(Supplied entries Opens)
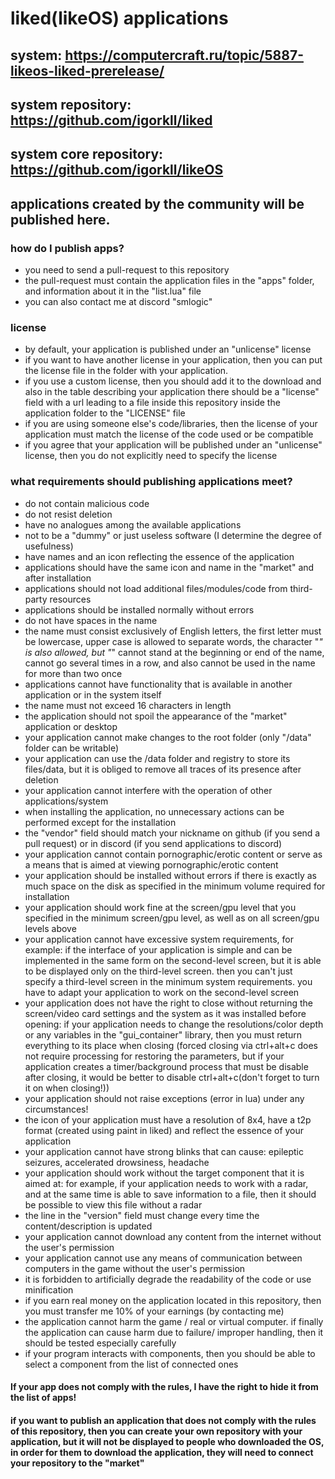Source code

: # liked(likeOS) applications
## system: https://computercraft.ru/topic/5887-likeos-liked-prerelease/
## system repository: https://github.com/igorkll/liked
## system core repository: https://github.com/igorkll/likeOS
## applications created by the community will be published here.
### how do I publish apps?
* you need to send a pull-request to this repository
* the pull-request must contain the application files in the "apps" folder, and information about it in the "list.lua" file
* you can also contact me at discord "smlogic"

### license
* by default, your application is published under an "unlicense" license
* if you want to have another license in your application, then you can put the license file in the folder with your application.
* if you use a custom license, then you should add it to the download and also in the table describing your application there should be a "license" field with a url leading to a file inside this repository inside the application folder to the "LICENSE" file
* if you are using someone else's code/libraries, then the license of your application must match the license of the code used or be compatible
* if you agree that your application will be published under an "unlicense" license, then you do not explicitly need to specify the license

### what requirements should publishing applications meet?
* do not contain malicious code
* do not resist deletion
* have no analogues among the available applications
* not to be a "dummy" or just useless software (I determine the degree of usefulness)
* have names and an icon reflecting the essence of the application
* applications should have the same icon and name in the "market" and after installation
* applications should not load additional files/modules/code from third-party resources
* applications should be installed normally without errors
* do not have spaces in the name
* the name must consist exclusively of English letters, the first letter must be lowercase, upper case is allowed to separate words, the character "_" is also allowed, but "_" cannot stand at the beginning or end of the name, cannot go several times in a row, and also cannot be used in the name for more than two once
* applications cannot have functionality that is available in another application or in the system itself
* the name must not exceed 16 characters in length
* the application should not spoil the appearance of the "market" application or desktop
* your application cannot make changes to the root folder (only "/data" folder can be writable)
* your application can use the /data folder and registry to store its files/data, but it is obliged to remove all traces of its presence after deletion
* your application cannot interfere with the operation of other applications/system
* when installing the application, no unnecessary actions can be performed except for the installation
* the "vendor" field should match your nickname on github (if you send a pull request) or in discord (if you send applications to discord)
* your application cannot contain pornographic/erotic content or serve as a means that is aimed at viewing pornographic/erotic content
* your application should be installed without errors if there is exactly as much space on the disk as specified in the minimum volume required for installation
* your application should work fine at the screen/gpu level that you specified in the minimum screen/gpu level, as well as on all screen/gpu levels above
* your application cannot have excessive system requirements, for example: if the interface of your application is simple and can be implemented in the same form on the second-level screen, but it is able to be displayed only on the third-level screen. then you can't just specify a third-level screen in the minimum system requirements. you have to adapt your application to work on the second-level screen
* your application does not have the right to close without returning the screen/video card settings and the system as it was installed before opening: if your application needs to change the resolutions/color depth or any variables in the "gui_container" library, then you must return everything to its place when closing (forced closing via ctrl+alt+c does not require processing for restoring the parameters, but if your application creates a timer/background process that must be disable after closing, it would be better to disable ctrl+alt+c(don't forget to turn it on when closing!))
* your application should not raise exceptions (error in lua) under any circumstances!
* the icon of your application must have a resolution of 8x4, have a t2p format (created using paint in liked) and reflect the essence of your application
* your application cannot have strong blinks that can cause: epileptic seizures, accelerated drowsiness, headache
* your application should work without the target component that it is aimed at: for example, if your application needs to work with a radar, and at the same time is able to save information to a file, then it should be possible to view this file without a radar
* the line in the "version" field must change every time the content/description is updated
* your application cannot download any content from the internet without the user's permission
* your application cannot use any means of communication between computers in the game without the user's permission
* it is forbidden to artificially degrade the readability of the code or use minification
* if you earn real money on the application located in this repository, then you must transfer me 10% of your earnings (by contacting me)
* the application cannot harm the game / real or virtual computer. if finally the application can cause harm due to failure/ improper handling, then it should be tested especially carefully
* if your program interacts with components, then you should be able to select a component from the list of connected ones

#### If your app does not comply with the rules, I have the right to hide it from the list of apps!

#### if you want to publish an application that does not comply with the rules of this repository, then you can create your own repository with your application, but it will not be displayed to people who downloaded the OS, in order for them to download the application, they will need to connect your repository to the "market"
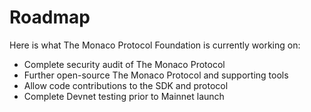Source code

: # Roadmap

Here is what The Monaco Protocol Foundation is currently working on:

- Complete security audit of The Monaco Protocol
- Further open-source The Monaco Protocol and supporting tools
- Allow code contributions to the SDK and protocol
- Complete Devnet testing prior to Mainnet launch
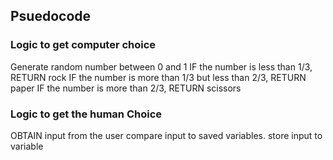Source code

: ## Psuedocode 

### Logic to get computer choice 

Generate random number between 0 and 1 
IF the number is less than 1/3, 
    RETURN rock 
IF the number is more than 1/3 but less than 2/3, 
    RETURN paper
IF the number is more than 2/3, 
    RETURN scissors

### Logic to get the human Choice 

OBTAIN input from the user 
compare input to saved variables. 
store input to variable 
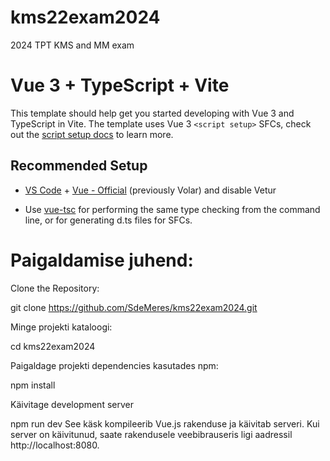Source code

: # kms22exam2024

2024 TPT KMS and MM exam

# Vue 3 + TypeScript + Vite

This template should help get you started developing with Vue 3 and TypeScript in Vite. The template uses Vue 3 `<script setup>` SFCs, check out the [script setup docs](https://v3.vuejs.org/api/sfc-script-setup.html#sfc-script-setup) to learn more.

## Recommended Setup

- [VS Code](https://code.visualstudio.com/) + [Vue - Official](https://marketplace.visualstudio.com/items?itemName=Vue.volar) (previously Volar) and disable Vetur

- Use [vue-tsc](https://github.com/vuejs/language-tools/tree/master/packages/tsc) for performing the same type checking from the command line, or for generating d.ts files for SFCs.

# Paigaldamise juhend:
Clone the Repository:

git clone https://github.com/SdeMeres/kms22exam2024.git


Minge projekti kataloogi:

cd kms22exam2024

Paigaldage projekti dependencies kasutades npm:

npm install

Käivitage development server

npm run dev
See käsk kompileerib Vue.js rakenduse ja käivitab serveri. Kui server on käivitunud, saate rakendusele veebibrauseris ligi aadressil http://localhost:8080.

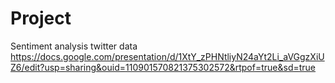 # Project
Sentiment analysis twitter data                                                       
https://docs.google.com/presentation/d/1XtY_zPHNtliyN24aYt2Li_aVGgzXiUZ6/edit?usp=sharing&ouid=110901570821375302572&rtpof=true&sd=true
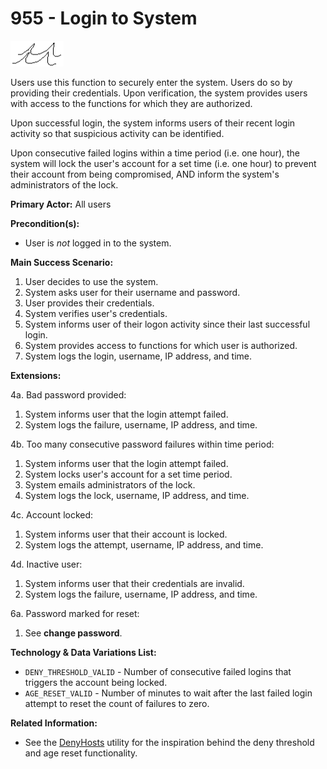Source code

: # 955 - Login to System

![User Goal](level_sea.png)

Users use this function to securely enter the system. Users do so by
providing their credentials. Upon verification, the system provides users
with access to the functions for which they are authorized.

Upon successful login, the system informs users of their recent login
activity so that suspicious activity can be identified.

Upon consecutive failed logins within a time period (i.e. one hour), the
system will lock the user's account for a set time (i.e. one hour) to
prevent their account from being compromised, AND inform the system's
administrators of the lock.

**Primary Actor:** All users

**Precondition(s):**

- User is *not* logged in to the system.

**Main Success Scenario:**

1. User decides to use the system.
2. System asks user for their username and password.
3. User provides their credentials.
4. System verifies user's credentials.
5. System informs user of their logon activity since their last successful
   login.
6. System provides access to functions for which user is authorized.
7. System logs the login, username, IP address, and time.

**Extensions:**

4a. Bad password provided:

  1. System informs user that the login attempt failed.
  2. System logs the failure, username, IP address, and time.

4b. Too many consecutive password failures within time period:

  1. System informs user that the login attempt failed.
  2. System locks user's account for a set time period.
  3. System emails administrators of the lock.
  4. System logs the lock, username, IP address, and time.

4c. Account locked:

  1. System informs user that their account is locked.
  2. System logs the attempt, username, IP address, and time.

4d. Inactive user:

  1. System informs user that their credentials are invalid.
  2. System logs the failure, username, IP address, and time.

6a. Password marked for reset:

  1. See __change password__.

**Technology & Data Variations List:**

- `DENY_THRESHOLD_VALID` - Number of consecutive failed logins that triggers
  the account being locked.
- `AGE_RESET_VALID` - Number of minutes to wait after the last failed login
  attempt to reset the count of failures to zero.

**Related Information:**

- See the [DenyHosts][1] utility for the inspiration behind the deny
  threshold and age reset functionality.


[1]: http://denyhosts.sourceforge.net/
(Supplied entries Closes)
Exercise objective:
Spot the lines above that mention "authorized" and copy them.

Result for this exercise:
with access to the functions for which they are authorized.
6. System provides access to functions for which user is authorized.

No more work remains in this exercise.